Now you see me, now you don't... was the status of the Avalanche Camp right till the last minute, as members continued their tight-rope walking, torn between the lure of adventure and the weight of other commitments... So the Club also did a balancing act (pun intended!) - and decided to take off by jeep with the couple of dutiful souls who had confirmed fairly(!) ahead of time! It was a no-frills, no-fuss, take-it-as-it-comes outing, perhaps a little more adventurous than most...

The drive up to Ooty was like the beginning of a bad comedy show, with the jeep behaving like a bucking filly - and putting the Major through his paces! But the Major kept his cool, the group was game, the mood upbeat, and the hospitality enroute excellent!

Ultimately, we hit the road to Avalanche on the morning of the 24th, and were immediately transported to another world - misty mountains, dense sholas, vast blue lakes, crisp invigorating air... By noon we were at the picturesque Avalanche Trekking Shed, and it was time for some real excitement.

The next three days had an out-of-this world, unreal quality, with a series of jeep rides and walks that took us through lush, almost impenetrable sholas, planted wattle and pine forests, grassy mountain slopes dotted with flowers, bubbling streams and rock springs... and of course, wildlife - hare, deer, a group of foxes over a kill, maybe a mountain goat.

Most memorable, of course, was the 18 km trek across four hills to the microwave tower at Kolaribetta, with rain clouds chasing us all the way, and the Major and his missus reminiscing about their honeymoon trek to the same place aeons ago! An impressive climb of some 250 ft, and what a sense of achievement when we looked back - on our return - at the heights we had scaled!

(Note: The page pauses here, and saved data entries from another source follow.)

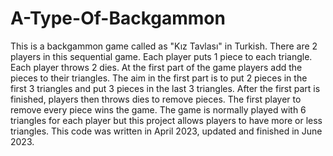 # A-Type-Of-Backgammon
This is a backgammon game called as "Kız Tavlası" in Turkish. 
There are 2 players in this sequential game. Each player puts 1 piece to each triangle. Each player throws 2 dies. At the first part of the game players add the pieces to their triangles. The aim in the first part is to put 2 pieces in the first 3 triangles and put 3 pieces in the last 3 triangles. After the first part is finished, players then throws dies to remove pieces. The first player to remove every piece wins the game. 
The game is normally played with 6 triangles for each player but this project allows players to have more or less triangles. 
This code was written in April 2023, updated and finished in June 2023. 
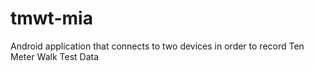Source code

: # tmwt-mia
Android application that connects to two devices in order to record Ten Meter Walk Test Data
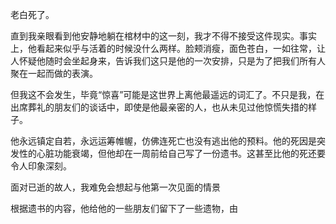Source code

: 老白死了。

直到我亲眼看到他安静地躺在棺材中的这一刻，我才不得不接受这件现实。事实上，他看起来似乎与活着的时候没什么两样。脸颊消瘦，面色苍白，一如往常，让人怀疑他随时会坐起身来，告诉我们这只是他的一次安排，只是为了把我们所有人聚在一起而做的表演。

但我这不会发生，毕竟“惊喜”可能是这世界上离他最遥远的词汇了。不只是我，在出席葬礼的朋友们的谈话中，即使是他最亲密的人，也从未见过他惊慌失措的样子。

他永远镇定自若，永远运筹帷幄，仿佛连死亡也没有逃出他的预料。他的死因是突发性的心脏功能衰竭，但他却在一周前给自己写了一份遗书。这甚至比他的死还要令人印象深刻。

面对已逝的故人，我难免会想起与他第一次见面的情景

根据遗书的内容，他给他的一些朋友们留下了一些遗物，由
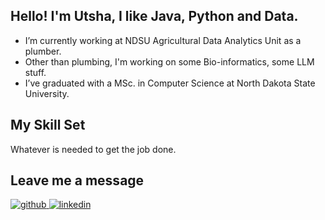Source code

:## Hello! I'm Utsha, I like Java, Python and Data.
-  I’m currently working at NDSU Agricultural Data Analytics Unit as a plumber.
-  Other than plumbing, I'm working on some Bio-informatics, some LLM stuff.   
-  I’ve graduated with a MSc. in Computer Science at North Dakota State University.
  


## My Skill Set  
Whatever is needed to get the job done.


## Leave me a message  
<div>
<a href="https://github.com/uts58" target="_blank">
<img src=https://img.shields.io/badge/github-%2324292e.svg?&style=for-the-badge&logo=github&logoColor=white alt=github style="margin-bottom: 5px;" />
</a>
<a href="https://linkedin.com/in/uts58" target="_blank">
<img src=https://img.shields.io/badge/linkedin-%231E77B5.svg?&style=for-the-badge&logo=linkedin&logoColor=white alt=linkedin style="margin-bottom: 5px;" />
</a>
</div>  
<br/>  
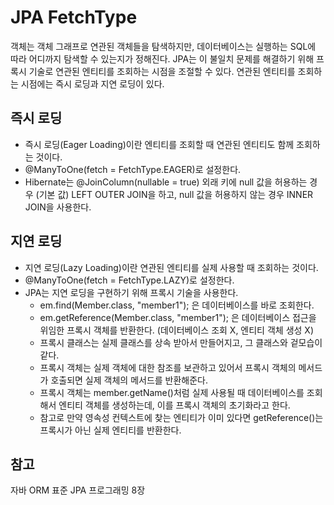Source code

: # JPA FetchType
객체는 객체 그래프로 연관된 객체들을 탐색하지만, 데이터베이스는 실행하는 SQL에 따라 어디까지 탐색할 수 있는지가 정해진다. JPA는 이 불일치 문제를 해결하기 위해 프록시 기술로 연관된 엔티티를 조회하는 시점을 조절할 수 있다. 연관된 엔티티를 조회하는 시점에는 즉시 로딩과 지연 로딩이 있다.

## 즉시 로딩
- 즉시 로딩(Eager Loading)이란 엔티티를 조회할 때 연관된 엔티티도 함께 조회하는 것이다.
- @ManyToOne(fetch = FetchType.EAGER)로 설정한다.
- Hibernate는 @JoinColumn(nullable = true) 외래 키에 null 값을 허용하는 경우 (기본 값) LEFT OUTER JOIN을 하고, null 값을 허용하지 않는 경우 INNER JOIN을 사용한다.

## 지연 로딩
- 지연 로딩(Lazy Loading)이란 연관된 엔티티를 실제 사용할 때 조회하는 것이다.
- @ManyToOne(fetch = FetchType.LAZY)로 설정한다.
- JPA는 지연 로딩을 구현하기 위해 프록시 기술을 사용한다.
  - em.find(Member.class, "member1"); 은 데이터베이스를 바로 조회한다.
  - em.getReference(Member.class, "member1"); 은 데이터베이스 접근을 위임한 프록시 객체를 반환한다. (데이터베이스 조회 X, 엔티티 객체 생성 X)
  - 프록시 클래스는 실제 클래스를 상속 받아서 만들어지고, 그 클래스와 겉모습이 같다.
  - 프록시 객체는 실제 객체에 대한 참조를 보관하고 있어서 프록시 객체의 메서드가 호출되면 실제 객체의 메서드를 반환해준다.
  - 프록시 객체는 member.getName()처럼 실제 사용될 때 데이터베이스를 조회해서 엔티티 객체를 생성하는데, 이를 프록시 객체의 초기화라고 한다.
  - 참고로 만약 영속성 컨텍스트에 찾는 엔티티가 이미 있다면 getReference()는 프록시가 아닌 실제 엔티티를 반환한다.

## 참고
자바 ORM 표준 JPA 프로그래밍 8장  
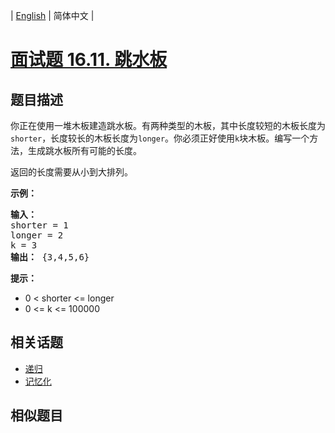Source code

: 
| [English](README_EN.md) | 简体中文 |

# [面试题 16.11. 跳水板](https://leetcode-cn.com/problems/diving-board-lcci/)

## 题目描述

<p>你正在使用一堆木板建造跳水板。有两种类型的木板，其中长度较短的木板长度为<code>shorter</code>，长度较长的木板长度为<code>longer</code>。你必须正好使用<code>k</code>块木板。编写一个方法，生成跳水板所有可能的长度。</p>
<p>返回的长度需要从小到大排列。</p>
<p><strong>示例：</strong></p>
<pre><strong>输入：</strong>
shorter = 1
longer = 2
k = 3
<strong>输出：</strong> {3,4,5,6}
</pre>
<p><strong>提示：</strong></p>
<ul>
<li>0 < shorter <= longer</li>
<li>0 <= k <= 100000</li>
</ul>


## 相关话题

- [递归](https://leetcode-cn.com/tag/recursion)
- [记忆化](https://leetcode-cn.com/tag/memoization)

## 相似题目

Equally exciting was the bumpy trek(!) oops, jeep ride down to Mukurthi (what was intended to be a trek turned out to be a thrilling jeep ride thanks to the presence of feral buffaloes). Here we stumbled upon the house and tombstone of Richard Radcliffe, the man who has worked so much for the conservation of the Nilgiris. Behind Radcliffe's house, we discovered a lovely shola, with the sunlight barely reaching the ground, mosses and ferns on the trees, water gurgling everywhere... Silently we revelled in the beauty of it all, treasuring the moments, painfully aware that the future of such sholas is threatened...

Also memorable was our visit to the village of our Toda guide, who had made our treks so fulfilling. We felt honoured by the hospitality of our Toda friends, and posed with them for pictures - outside their traditional Toda hut, with traditional Toda shawls and all!

Other memories linger. Of an adrenalin-filled night walk (without torches) through the jungle... of driving round a steep hairpin bend and almost bumping into a fluffy, dusky pink cloud... of a lush, serene Mudumalai unharassed by tourists... of watching a python lazily crossing the road... of Ooty chocolates guzzled hungrily... of the hospitality of our hosts in Mysore and Bangalore... of a holiday quite unlike any other...

When's the next long camp? - I want more details.